What this task involves: All that should be output is the block of lines below from the line with "of History, a" to the line with "network synchronization very", both included, exactly as written.

(Dataset records)
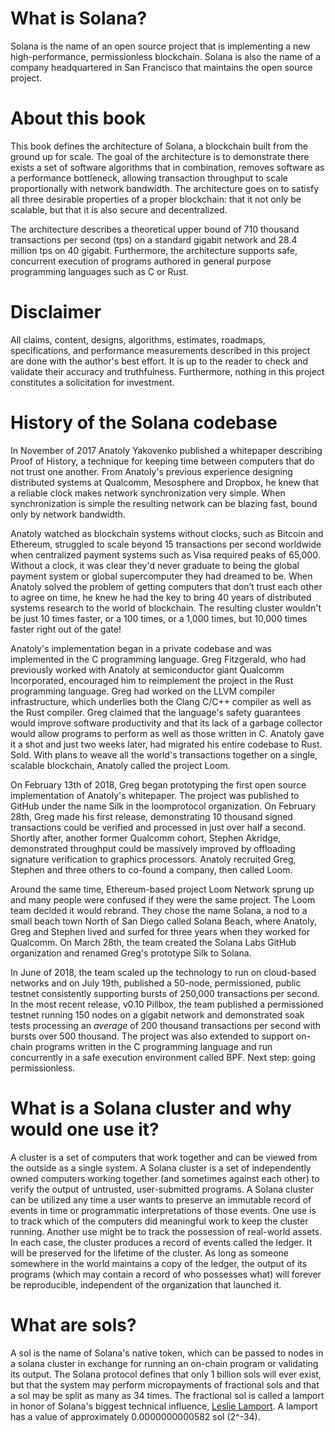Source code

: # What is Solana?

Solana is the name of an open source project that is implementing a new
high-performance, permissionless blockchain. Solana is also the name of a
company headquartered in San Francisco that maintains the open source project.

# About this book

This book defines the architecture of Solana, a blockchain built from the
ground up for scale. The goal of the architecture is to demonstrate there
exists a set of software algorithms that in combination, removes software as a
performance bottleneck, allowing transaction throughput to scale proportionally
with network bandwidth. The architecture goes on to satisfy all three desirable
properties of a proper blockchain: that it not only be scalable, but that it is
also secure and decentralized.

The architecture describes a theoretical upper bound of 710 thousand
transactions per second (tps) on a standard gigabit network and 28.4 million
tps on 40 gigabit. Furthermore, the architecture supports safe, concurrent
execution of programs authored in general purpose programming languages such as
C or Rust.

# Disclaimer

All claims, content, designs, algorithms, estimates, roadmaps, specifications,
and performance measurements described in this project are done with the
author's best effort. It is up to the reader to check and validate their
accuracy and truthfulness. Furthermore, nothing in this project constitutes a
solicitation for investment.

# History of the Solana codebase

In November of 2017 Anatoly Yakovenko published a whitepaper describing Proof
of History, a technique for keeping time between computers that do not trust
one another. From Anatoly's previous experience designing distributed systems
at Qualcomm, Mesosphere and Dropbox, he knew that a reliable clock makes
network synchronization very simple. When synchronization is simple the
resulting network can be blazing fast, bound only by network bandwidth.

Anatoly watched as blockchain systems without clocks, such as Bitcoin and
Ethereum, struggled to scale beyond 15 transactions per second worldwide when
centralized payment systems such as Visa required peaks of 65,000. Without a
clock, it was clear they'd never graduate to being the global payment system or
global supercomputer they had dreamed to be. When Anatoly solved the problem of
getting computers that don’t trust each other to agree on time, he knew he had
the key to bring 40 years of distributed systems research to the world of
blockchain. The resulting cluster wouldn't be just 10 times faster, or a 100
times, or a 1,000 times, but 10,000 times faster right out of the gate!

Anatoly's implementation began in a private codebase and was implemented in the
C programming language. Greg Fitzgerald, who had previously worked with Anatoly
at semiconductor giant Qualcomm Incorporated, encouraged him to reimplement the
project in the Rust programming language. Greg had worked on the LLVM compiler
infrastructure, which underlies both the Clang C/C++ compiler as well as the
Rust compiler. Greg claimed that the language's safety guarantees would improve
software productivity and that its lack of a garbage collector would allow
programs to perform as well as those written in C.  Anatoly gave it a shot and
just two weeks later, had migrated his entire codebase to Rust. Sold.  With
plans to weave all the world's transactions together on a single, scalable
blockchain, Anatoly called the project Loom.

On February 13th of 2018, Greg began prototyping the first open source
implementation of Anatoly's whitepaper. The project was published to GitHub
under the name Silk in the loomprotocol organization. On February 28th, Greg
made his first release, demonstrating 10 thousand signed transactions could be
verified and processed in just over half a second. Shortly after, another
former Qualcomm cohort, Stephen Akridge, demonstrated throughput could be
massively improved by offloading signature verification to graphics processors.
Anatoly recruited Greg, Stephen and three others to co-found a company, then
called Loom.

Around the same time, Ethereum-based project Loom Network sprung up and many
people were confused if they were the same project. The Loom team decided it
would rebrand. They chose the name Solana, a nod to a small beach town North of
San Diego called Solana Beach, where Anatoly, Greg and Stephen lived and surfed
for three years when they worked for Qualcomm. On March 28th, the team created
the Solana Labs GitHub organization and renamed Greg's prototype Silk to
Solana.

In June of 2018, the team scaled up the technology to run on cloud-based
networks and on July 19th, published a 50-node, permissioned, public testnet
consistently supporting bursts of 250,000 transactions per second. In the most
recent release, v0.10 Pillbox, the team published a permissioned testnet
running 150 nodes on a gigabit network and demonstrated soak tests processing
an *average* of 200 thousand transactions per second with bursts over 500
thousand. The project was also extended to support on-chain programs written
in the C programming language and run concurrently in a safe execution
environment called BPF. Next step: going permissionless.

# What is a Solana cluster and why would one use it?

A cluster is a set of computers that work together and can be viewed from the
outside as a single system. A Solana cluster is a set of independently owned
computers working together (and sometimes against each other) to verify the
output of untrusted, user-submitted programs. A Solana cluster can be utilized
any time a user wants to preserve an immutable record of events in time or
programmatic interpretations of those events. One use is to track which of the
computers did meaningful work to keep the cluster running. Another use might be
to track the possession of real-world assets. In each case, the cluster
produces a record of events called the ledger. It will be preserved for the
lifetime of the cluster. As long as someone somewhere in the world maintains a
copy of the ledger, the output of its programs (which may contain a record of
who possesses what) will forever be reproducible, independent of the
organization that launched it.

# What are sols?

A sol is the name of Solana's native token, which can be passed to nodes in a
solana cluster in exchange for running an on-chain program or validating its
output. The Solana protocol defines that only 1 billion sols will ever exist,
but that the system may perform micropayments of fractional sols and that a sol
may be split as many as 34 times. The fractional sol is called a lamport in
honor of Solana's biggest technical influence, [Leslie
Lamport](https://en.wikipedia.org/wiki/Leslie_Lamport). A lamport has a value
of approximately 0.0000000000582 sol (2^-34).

Solution:
of History, a technique for keeping time between computers that do not trust
one another. From Anatoly's previous experience designing distributed systems
at Qualcomm, Mesosphere and Dropbox, he knew that a reliable clock makes
network synchronization very simple. When synchronization is simple the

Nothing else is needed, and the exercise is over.